→ BRIEF: Starting at the top line and ending at the last, restate the records exactly.

→ DATASET EXCERPTS:
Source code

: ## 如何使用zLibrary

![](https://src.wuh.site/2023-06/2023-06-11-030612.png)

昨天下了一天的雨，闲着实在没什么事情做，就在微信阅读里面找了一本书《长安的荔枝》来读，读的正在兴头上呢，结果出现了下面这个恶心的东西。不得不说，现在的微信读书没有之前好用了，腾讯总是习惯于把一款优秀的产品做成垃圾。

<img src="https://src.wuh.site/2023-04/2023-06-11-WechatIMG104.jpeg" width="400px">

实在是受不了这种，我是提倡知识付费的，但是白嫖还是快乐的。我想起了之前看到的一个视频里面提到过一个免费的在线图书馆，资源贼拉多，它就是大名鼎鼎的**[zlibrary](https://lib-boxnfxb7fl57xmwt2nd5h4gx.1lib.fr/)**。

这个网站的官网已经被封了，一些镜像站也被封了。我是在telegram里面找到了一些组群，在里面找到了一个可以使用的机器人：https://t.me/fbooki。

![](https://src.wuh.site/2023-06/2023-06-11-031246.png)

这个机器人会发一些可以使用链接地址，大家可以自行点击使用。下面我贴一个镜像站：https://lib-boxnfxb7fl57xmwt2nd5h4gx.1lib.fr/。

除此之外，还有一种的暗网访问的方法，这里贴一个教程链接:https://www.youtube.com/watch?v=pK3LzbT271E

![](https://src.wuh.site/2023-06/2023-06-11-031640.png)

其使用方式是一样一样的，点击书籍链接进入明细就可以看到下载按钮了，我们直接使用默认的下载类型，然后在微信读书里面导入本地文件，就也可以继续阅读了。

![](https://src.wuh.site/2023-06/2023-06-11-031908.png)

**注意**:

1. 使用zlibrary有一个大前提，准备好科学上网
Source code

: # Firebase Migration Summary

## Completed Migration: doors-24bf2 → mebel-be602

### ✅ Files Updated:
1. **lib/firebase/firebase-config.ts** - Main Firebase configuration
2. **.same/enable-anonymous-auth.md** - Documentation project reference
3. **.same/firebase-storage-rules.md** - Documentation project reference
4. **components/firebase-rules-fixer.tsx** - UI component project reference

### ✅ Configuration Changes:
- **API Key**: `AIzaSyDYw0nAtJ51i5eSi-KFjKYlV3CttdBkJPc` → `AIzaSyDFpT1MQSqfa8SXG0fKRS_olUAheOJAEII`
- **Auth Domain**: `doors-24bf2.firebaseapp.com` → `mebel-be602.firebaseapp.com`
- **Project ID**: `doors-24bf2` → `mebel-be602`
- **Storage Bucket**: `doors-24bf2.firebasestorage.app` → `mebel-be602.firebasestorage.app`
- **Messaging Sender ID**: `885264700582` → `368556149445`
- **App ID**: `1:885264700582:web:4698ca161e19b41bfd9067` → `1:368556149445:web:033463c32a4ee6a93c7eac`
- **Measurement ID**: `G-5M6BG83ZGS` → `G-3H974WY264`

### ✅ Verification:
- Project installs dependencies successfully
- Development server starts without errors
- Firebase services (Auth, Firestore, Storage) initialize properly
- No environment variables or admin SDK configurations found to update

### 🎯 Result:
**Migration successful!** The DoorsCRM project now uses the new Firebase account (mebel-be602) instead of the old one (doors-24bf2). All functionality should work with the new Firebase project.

→ EXERCISE RESULT:
Source code

: ## 如何使用zLibrary

![](https://src.wuh.site/2023-06/2023-06-11-030612.png)

昨天下了一天的雨，闲着实在没什么事情做，就在微信阅读里面找了一本书《长安的荔枝》来读，读的正在兴头上呢，结果出现了下面这个恶心的东西。不得不说，现在的微信读书没有之前好用了，腾讯总是习惯于把一款优秀的产品做成垃圾。

<img src="https://src.wuh.site/2023-04/2023-06-11-WechatIMG104.jpeg" width="400px">

实在是受不了这种，我是提倡知识付费的，但是白嫖还是快乐的。我想起了之前看到的一个视频里面提到过一个免费的在线图书馆，资源贼拉多，它就是大名鼎鼎的**[zlibrary](https://lib-boxnfxb7fl57xmwt2nd5h4gx.1lib.fr/)**。

这个网站的官网已经被封了，一些镜像站也被封了。我是在telegram里面找到了一些组群，在里面找到了一个可以使用的机器人：https://t.me/fbooki。

![](https://src.wuh.site/2023-06/2023-06-11-031246.png)

这个机器人会发一些可以使用链接地址，大家可以自行点击使用。下面我贴一个镜像站：https://lib-boxnfxb7fl57xmwt2nd5h4gx.1lib.fr/。

除此之外，还有一种的暗网访问的方法，这里贴一个教程链接:https://www.youtube.com/watch?v=pK3LzbT271E

![](https://src.wuh.site/2023-06/2023-06-11-031640.png)

其使用方式是一样一样的，点击书籍链接进入明细就可以看到下载按钮了，我们直接使用默认的下载类型，然后在微信读书里面导入本地文件，就也可以继续阅读了。

![](https://src.wuh.site/2023-06/2023-06-11-031908.png)

**注意**:

1. 使用zlibrary有一个大前提，准备好科学上网
Source code

: # Firebase Migration Summary

## Completed Migration: doors-24bf2 → mebel-be602

### ✅ Files Updated:
1. **lib/firebase/firebase-config.ts** - Main Firebase configuration
2. **.same/enable-anonymous-auth.md** - Documentation project reference
3. **.same/firebase-storage-rules.md** - Documentation project reference
4. **components/firebase-rules-fixer.tsx** - UI component project reference

### ✅ Configuration Changes:
- **API Key**: `AIzaSyDYw0nAtJ51i5eSi-KFjKYlV3CttdBkJPc` → `AIzaSyDFpT1MQSqfa8SXG0fKRS_olUAheOJAEII`
- **Auth Domain**: `doors-24bf2.firebaseapp.com` → `mebel-be602.firebaseapp.com`
- **Project ID**: `doors-24bf2` → `mebel-be602`
- **Storage Bucket**: `doors-24bf2.firebasestorage.app` → `mebel-be602.firebasestorage.app`
- **Messaging Sender ID**: `885264700582` → `368556149445`
- **App ID**: `1:885264700582:web:4698ca161e19b41bfd9067` → `1:368556149445:web:033463c32a4ee6a93c7eac`
- **Measurement ID**: `G-5M6BG83ZGS` → `G-3H974WY264`

### ✅ Verification:
- Project installs dependencies successfully
- Development server starts without errors
- Firebase services (Auth, Firestore, Storage) initialize properly
- No environment variables or admin SDK configurations found to update

### 🎯 Result:
**Migration successful!** The DoorsCRM project now uses the new Firebase account (mebel-be602) instead of the old one (doors-24bf2). All functionality should work with the new Firebase project.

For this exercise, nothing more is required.